The outbreak of the Second World War meant that Fangor, born in Warsaw in 1922, had to study art privately. He received a diploma in absentia from Warsaw’s Academy of Fine Arts in 1946, where he later served as an assistant professor from 1953 to 1961.
When Stalin’s death in 1953 opened up Poland’s cultural policies, Fangor gave up Socialist Realism and became a founding member of the Polish Poster School.
In 1961, Fangor left Poland, living in West Berlin and England before settling in the US in 1966. He taught at the Farleigh Dickinson University, New Jersey, and at Harvard University. The Solomon R Guggenheim Museum, New York, staged a solo exhibition of his work in 1970.

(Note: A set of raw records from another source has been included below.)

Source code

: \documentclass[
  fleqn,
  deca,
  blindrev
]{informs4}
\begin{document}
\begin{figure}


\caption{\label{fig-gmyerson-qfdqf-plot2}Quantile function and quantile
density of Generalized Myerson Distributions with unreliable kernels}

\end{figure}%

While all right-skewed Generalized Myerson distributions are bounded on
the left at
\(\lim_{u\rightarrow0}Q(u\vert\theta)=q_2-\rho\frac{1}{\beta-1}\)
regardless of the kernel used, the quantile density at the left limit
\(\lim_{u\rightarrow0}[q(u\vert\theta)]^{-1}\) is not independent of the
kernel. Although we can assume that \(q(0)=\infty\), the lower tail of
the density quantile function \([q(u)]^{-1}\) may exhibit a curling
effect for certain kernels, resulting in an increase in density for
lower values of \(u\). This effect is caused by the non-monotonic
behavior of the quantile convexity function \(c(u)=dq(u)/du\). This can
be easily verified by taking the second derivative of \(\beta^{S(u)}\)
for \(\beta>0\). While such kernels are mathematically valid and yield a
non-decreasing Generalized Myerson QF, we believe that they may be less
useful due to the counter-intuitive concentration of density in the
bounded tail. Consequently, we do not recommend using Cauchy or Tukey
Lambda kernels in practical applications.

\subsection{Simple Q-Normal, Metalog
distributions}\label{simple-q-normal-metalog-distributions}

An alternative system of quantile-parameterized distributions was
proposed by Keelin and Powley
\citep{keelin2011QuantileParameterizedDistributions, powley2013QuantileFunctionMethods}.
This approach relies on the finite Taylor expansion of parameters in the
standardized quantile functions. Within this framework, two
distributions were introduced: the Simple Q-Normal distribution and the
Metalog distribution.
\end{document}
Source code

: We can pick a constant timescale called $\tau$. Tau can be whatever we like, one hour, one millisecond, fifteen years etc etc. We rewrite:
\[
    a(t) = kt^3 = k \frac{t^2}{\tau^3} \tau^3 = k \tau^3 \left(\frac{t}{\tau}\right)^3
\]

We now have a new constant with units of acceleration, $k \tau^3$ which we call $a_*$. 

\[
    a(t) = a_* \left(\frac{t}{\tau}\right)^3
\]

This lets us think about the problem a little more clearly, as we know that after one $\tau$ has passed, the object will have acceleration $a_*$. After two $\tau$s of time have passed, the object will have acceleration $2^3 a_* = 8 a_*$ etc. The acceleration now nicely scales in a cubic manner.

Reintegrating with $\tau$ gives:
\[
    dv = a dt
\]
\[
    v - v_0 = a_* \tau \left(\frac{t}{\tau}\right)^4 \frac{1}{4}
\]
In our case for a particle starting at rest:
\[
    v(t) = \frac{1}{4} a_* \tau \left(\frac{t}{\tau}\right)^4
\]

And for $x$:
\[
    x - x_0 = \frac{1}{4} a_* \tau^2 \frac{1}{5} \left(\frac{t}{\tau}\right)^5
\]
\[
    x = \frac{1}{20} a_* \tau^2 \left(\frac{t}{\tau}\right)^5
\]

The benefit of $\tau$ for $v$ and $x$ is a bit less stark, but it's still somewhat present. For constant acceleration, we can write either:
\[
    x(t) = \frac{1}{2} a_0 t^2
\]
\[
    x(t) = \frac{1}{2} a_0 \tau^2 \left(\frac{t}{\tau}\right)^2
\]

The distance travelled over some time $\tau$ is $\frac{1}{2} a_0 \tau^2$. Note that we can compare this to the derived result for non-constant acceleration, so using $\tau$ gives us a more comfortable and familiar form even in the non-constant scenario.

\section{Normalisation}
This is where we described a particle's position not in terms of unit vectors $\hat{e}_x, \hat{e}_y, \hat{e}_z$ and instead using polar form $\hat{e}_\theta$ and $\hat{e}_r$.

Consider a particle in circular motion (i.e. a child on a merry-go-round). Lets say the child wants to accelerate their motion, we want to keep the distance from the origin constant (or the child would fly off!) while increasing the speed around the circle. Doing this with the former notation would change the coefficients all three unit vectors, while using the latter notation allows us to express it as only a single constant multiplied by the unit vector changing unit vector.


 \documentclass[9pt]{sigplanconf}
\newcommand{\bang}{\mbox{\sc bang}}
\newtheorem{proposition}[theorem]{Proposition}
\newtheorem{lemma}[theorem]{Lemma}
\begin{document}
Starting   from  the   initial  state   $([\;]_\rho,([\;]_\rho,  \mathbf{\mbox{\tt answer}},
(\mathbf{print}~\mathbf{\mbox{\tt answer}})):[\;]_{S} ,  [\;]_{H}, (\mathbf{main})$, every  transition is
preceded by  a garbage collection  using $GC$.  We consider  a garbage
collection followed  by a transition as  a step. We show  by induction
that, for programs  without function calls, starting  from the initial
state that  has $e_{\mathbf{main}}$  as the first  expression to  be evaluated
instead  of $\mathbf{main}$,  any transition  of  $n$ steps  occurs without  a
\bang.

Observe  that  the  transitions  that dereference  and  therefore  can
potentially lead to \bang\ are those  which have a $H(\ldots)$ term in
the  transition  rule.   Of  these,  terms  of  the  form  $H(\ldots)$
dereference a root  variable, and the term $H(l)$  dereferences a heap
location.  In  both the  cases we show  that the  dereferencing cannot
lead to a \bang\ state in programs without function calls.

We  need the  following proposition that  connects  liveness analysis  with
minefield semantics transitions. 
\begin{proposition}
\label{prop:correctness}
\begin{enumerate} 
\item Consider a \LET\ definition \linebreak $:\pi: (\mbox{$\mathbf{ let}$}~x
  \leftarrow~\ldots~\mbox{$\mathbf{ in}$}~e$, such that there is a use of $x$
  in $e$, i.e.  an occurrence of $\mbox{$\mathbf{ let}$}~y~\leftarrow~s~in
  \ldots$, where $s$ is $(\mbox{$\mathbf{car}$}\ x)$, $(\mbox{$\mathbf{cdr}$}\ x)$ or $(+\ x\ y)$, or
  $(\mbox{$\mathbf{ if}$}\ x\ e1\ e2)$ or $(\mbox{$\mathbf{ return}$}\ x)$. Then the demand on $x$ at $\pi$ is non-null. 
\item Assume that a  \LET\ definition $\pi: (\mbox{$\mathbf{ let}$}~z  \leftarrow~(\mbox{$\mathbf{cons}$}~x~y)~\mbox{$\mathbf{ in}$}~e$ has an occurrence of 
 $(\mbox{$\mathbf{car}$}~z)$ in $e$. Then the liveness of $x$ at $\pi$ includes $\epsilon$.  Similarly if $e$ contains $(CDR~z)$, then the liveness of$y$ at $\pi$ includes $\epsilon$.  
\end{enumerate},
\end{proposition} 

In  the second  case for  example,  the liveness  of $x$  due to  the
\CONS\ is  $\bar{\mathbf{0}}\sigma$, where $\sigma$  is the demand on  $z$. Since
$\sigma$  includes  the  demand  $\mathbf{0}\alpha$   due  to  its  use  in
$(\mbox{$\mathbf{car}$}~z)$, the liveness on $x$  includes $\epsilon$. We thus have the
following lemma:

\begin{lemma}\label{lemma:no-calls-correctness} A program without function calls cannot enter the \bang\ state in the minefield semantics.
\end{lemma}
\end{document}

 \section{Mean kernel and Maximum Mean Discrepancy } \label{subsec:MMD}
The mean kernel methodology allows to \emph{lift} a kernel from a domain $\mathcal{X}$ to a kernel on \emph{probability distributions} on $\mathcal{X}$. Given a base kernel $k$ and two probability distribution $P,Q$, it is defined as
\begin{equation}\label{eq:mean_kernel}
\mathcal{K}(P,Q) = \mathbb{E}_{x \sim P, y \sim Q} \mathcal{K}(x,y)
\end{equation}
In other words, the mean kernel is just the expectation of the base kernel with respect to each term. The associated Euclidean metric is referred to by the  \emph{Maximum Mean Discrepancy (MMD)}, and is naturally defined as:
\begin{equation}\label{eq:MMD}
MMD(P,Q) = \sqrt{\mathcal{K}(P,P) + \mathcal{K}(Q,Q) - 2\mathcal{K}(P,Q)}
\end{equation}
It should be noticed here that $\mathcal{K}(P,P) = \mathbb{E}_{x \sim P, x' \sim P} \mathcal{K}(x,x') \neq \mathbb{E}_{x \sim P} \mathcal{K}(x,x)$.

Fangor returned to Poland in 1999, which, according to the auctioneer and curator Simon de Pury, had a negative impact on his career. “If he had stayed in the US he would have a much higher profile today,” De Pury told the Financial Times. De Pury’s exhibition space in Mayfair, central London, opened in December 2014 with an exhibition of Fangor’s works.
Fangor, best known for his circular abstract paintings, is one of Poland’s most highly regarded artists. At last week’s Frieze Masters fair in London, Mayor Gallery reportedly sold four pieces by the artist priced at $300,000 each.